The day was too cloudy and threatening for a good ride, but Dad whistled as he walked through the house, gathering his things.
“Dad, let’s take the map.”
“No, we don’t need it.”
“Please, Dad, I don’t know the roads west of the mountains very well.”
“But I do.”
Once, he would have been right. For years, he’d had an uncanny sense of direction and almost faultless memory of place. He and I had taken many of these rides together and he had always driven. He liked to keep our destination secret until the grand moment when he rounded the last corner to reveal a flaming canyon or rushing curtain of water hidden to anyone not as clever or adventurous as he. He’d revealed these breathless natural beauties with a pride akin to their creator’s.

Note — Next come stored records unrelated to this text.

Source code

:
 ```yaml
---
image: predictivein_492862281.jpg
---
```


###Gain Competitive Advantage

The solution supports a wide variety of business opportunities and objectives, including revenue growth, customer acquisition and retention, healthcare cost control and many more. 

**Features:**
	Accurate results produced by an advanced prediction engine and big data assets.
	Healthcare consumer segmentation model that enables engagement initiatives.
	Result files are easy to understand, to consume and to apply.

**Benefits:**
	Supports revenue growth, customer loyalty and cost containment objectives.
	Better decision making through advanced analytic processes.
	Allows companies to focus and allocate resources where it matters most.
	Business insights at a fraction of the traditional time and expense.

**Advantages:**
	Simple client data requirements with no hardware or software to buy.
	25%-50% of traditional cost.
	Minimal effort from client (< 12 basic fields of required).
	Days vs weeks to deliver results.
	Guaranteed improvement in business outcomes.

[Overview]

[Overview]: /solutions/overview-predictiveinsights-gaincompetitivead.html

Now, however, I drove these trips because Dad got nervous in traffic or nodded off in the long, straight desert. Lately, he had begun to get lost and all his secret ways tangled themselves somewhere in his memory. That day, he took the map out of my hand.
“I told you, I know the way.”
I had to decide whether to risk getting lost or to diminish him. I left the map on the table and walked out the door.
Thunder rolled behind the clouds as we climbed Mount Rose, the road wandering through familiar territory.
“Take the first left after the summit.”
Yes, I remembered that. It wound down into long flats ribboned through with clear streams, then climbed sharply in acute switchbacks to twelve thousand feet. Dad and I stopped at an overlook.
Horizons rested lower there. We stood on a stone island in a sea of distant western clouds flashing silent signals that competed with an eastern yellow sun shining between white puffs against clear blue. Slowly, the western storm crawled over blue patches one by one until only a gold glow remained. The thunder sounded closer, but its flashes disconnected, promising only more noise.
We headed down the western side of the mountain. On the descent, he abruptly pulled the shift lever down into second gear, still in control. When we got to the dusty flat at the bottom, he said abruptly, “Turn right here.”
I pulled over. “What do you have in mind, Dad?”
“Just turn. I want to show you something.”
When he’d said that years before, it always promised adventure and stunning surprise. Now, with miles of desert in three directions, I could not be sure. The gray clouds lit up again. I turned right.
Brown miles unrolled under us, dry unbroken dirt.
“How much farther, Dad?”
He scanned the horizon, expectant and smiling like he had a gift hidden in his pocket. “Just drive.”
Forty miles later, his smile fading, we came to a Y in the road.
“Which way, Dad?”
“Pull over. Let me think.” Then, after a few minutes, “Go right.”
I would have chosen left, closer to what I thought was home.
Twenty miles more, then thirty. His eyes narrowed and his hands strayed randomly in his lap. He looked out hard, then down, and shook his head twice, quickly. He stared for a moment out front again, then his shoulders sank slowly. He looked at me, shook slowly this time, and bowed his head. His eyes, with nothing else to do now, closed, and he began to snore.
As I drove, more of the purposeless, directionless thunder flashed and faded, but my queer dread had nothing to do either with the weather or being lost in the desert. I reached over and stroked the old man’s white hair. Who was this strange sleeper and where had he left my dad? No map would direct this trip. I slowed and took the next left.